TASK INSTRUCTIONS | Within the data that follows, how many lines contain the word "inputs"? Reply with only the number.

PROVIDED DATA |
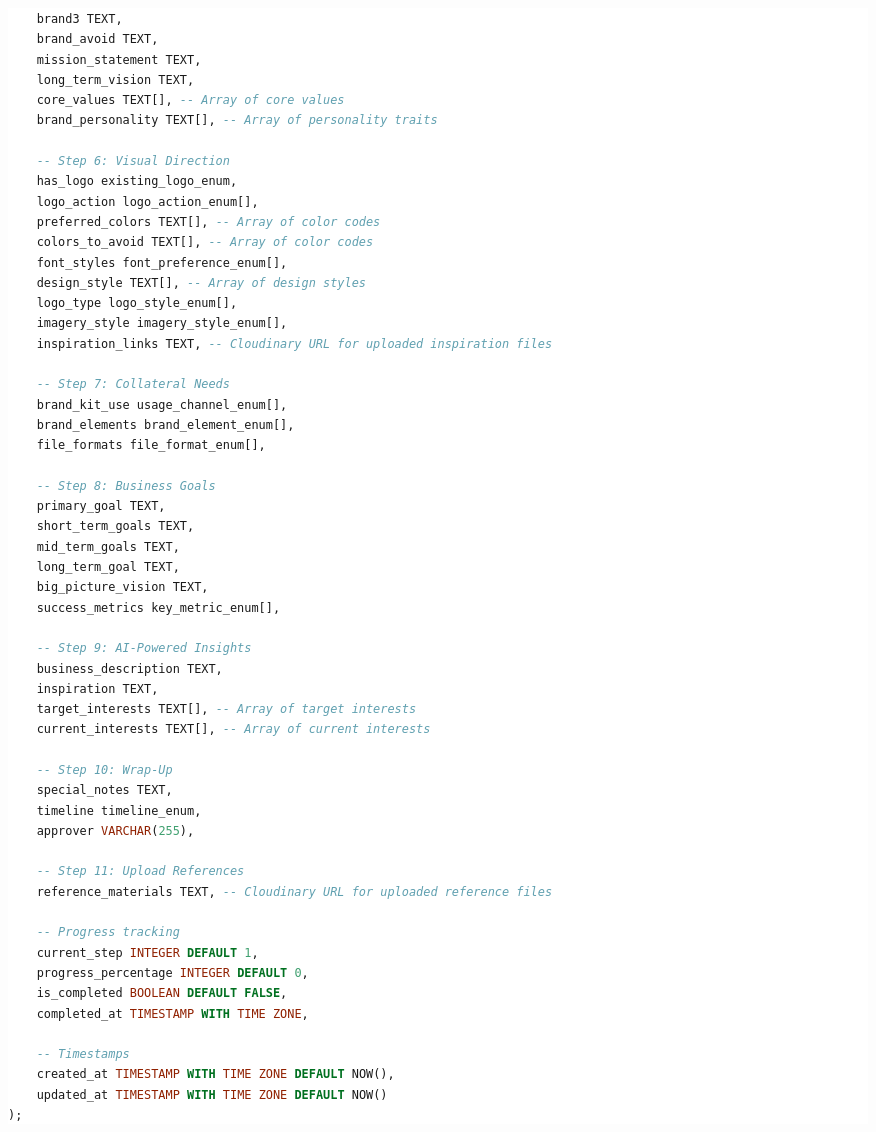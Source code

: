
 ```sql
    brand3 TEXT,
    brand_avoid TEXT,
    mission_statement TEXT,
    long_term_vision TEXT,
    core_values TEXT[], -- Array of core values
    brand_personality TEXT[], -- Array of personality traits
    
    -- Step 6: Visual Direction
    has_logo existing_logo_enum,
    logo_action logo_action_enum[],
    preferred_colors TEXT[], -- Array of color codes
    colors_to_avoid TEXT[], -- Array of color codes
    font_styles font_preference_enum[],
    design_style TEXT[], -- Array of design styles
    logo_type logo_style_enum[],
    imagery_style imagery_style_enum[],
    inspiration_links TEXT, -- Cloudinary URL for uploaded inspiration files
    
    -- Step 7: Collateral Needs
    brand_kit_use usage_channel_enum[],
    brand_elements brand_element_enum[],
    file_formats file_format_enum[],
    
    -- Step 8: Business Goals
    primary_goal TEXT,
    short_term_goals TEXT,
    mid_term_goals TEXT,
    long_term_goal TEXT,
    big_picture_vision TEXT,
    success_metrics key_metric_enum[],
    
    -- Step 9: AI-Powered Insights
    business_description TEXT,
    inspiration TEXT,
    target_interests TEXT[], -- Array of target interests
    current_interests TEXT[], -- Array of current interests
    
    -- Step 10: Wrap-Up
    special_notes TEXT,
    timeline timeline_enum,
    approver VARCHAR(255),
    
    -- Step 11: Upload References
    reference_materials TEXT, -- Cloudinary URL for uploaded reference files
    
    -- Progress tracking
    current_step INTEGER DEFAULT 1,
    progress_percentage INTEGER DEFAULT 0,
    is_completed BOOLEAN DEFAULT FALSE,
    completed_at TIMESTAMP WITH TIME ZONE,
    
    -- Timestamps
    created_at TIMESTAMP WITH TIME ZONE DEFAULT NOW(),
    updated_at TIMESTAMP WITH TIME ZONE DEFAULT NOW()
);
```
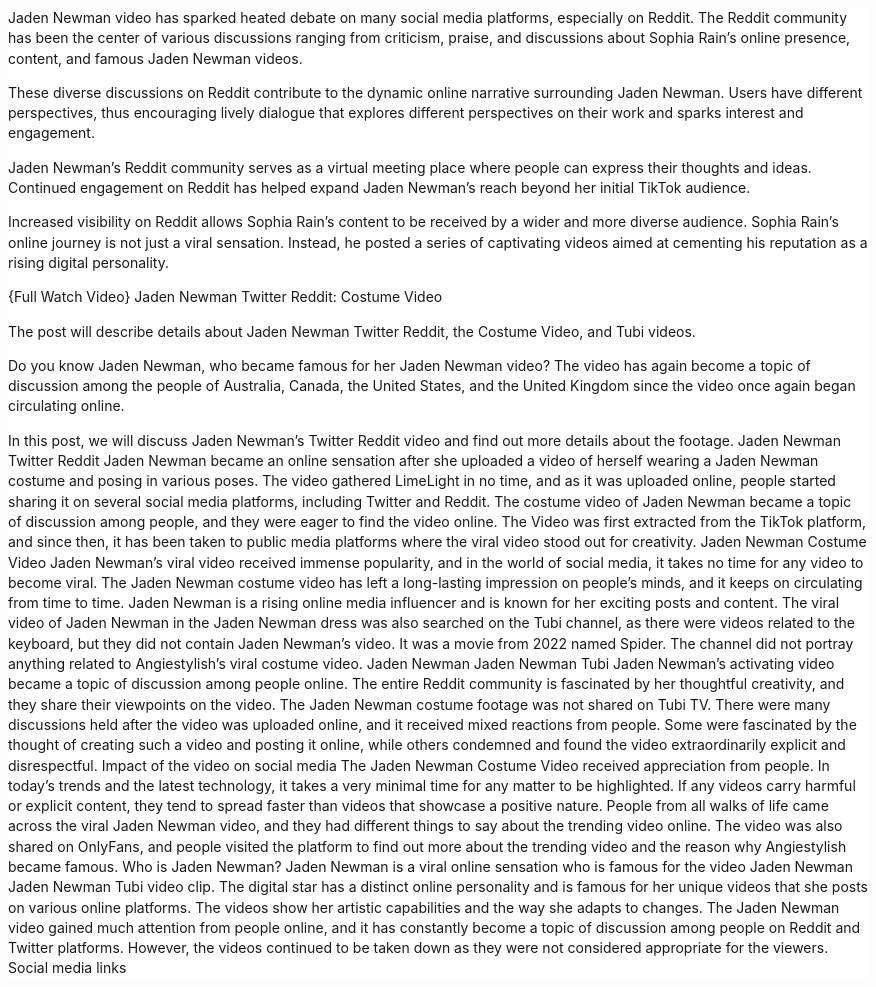 Jaden Newman video has sparked heated debate on many social media platforms, especially on Reddit. The Reddit community has been the center of various discussions ranging from criticism, praise, and discussions about Sophia Rain’s online presence, content, and famous Jaden Newman videos.

These diverse discussions on Reddit contribute to the dynamic online narrative surrounding Jaden Newman. Users have different perspectives, thus encouraging lively dialogue that explores different perspectives on their work and sparks interest and engagement.

Jaden Newman’s Reddit community serves as a virtual meeting place where people can express their thoughts and ideas. Continued engagement on Reddit has helped expand Jaden Newman’s reach beyond her initial TikTok audience.

Increased visibility on Reddit allows Sophia Rain’s content to be received by a wider and more diverse audience. Sophia Rain’s online journey is not just a viral sensation. Instead, he posted a series of captivating videos aimed at cementing his reputation as a rising digital personality.

{Full Watch Video} Jaden Newman Twitter Reddit: Costume Video

The post will describe details about Jaden Newman Twitter Reddit, the Costume Video, and Tubi videos.

Do you know Jaden Newman, who became famous for her Jaden Newman video? The video has again become a topic of discussion among the people of Australia, Canada, the United States, and the United Kingdom since the video once again began circulating online.

In this post, we will discuss Jaden Newman’s Twitter Reddit video and find out more details about the footage. Jaden Newman Twitter Reddit Jaden Newman became an online sensation after she uploaded a video of herself wearing a Jaden Newman costume and posing in various poses. The video gathered LimeLight in no time, and as it was uploaded online, people started sharing it on several social media platforms, including Twitter and Reddit. The costume video of Jaden Newman became a topic of discussion among people, and they were eager to find the video online. The Video was first extracted from the TikTok platform, and since then, it has been taken to public media platforms where the viral video stood out for creativity. Jaden Newman Costume Video Jaden Newman’s viral video received immense popularity, and in the world of social media, it takes no time for any video to become viral. The Jaden Newman costume video has left a long-lasting impression on people’s minds, and it keeps on circulating from time to time. Jaden Newman is a rising online media influencer and is known for her exciting posts and content. The viral video of Jaden Newman in the Jaden Newman dress was also searched on the Tubi channel, as there were videos related to the keyboard, but they did not contain Jaden Newman’s video. It was a movie from 2022 named Spider. The channel did not portray anything related to Angiestylish’s viral costume video. Jaden Newman Jaden Newman Tubi Jaden Newman’s activating video became a topic of discussion among people online. The entire Reddit community is fascinated by her thoughtful creativity, and they share their viewpoints on the video. The Jaden Newman costume footage was not shared on Tubi TV. There were many discussions held after the video was uploaded online, and it received mixed reactions from people. Some were fascinated by the thought of creating such a video and posting it online, while others condemned and found the video extraordinarily explicit and disrespectful. Impact of the video on social media The Jaden Newman Costume Video received appreciation from people. In today’s trends and the latest technology, it takes a very minimal time for any matter to be highlighted. If any videos carry harmful or explicit content, they tend to spread faster than videos that showcase a positive nature. People from all walks of life came across the viral Jaden Newman video, and they had different things to say about the trending video online. The video was also shared on OnlyFans, and people visited the platform to find out more about the trending video and the reason why Angiestylish became famous. Who is Jaden Newman? Jaden Newman is a viral online sensation who is famous for the video Jaden Newman Jaden Newman Tubi video clip. The digital star has a distinct online personality and is famous for her unique videos that she posts on various online platforms. The videos show her artistic capabilities and the way she adapts to changes. The Jaden Newman video gained much attention from people online, and it has constantly become a topic of discussion among people on Reddit and Twitter platforms. However, the videos continued to be taken down as they were not considered appropriate for the viewers. Social media links
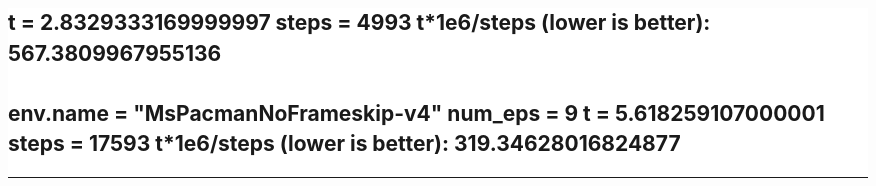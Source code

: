 t = 2.8329333169999997
steps = 4993
t*1e6/steps (lower is better): 567.3809967955136
------------------------------
env.name = "MsPacmanNoFrameskip-v4"
num_eps = 9
t = 5.618259107000001
steps = 17593
t*1e6/steps (lower is better): 319.34628016824877
------------------------------












---
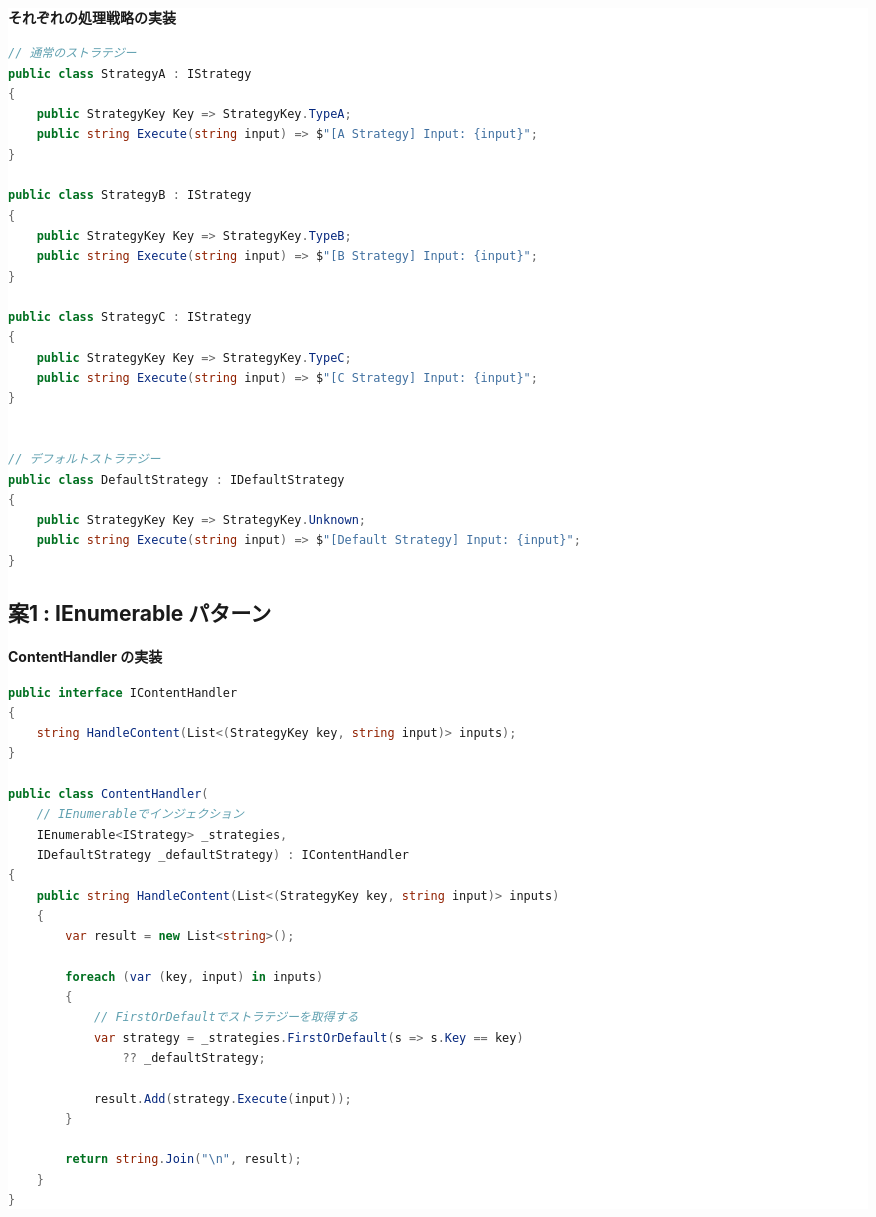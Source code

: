 **それぞれの処理戦略の実装**  

``` c#
// 通常のストラテジー
public class StrategyA : IStrategy
{
    public StrategyKey Key => StrategyKey.TypeA;
    public string Execute(string input) => $"[A Strategy] Input: {input}";
}

public class StrategyB : IStrategy
{
    public StrategyKey Key => StrategyKey.TypeB;
    public string Execute(string input) => $"[B Strategy] Input: {input}";
}

public class StrategyC : IStrategy
{
    public StrategyKey Key => StrategyKey.TypeC;
    public string Execute(string input) => $"[C Strategy] Input: {input}";
}


// デフォルトストラテジー
public class DefaultStrategy : IDefaultStrategy
{
    public StrategyKey Key => StrategyKey.Unknown;
    public string Execute(string input) => $"[Default Strategy] Input: {input}";
}
```

## 案1 : IEnumerable パターン

**ContentHandler の実装**  

``` c#
public interface IContentHandler
{
    string HandleContent(List<(StrategyKey key, string input)> inputs);
}

public class ContentHandler(
    // IEnumerableでインジェクション
    IEnumerable<IStrategy> _strategies,
    IDefaultStrategy _defaultStrategy) : IContentHandler
{
    public string HandleContent(List<(StrategyKey key, string input)> inputs)
    {
        var result = new List<string>();
        
        foreach (var (key, input) in inputs)
        {
            // FirstOrDefaultでストラテジーを取得する
            var strategy = _strategies.FirstOrDefault(s => s.Key == key)
                ?? _defaultStrategy;

            result.Add(strategy.Execute(input));
        }
        
        return string.Join("\n", result);
    }
}
```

FINISHED EXERCISE | 3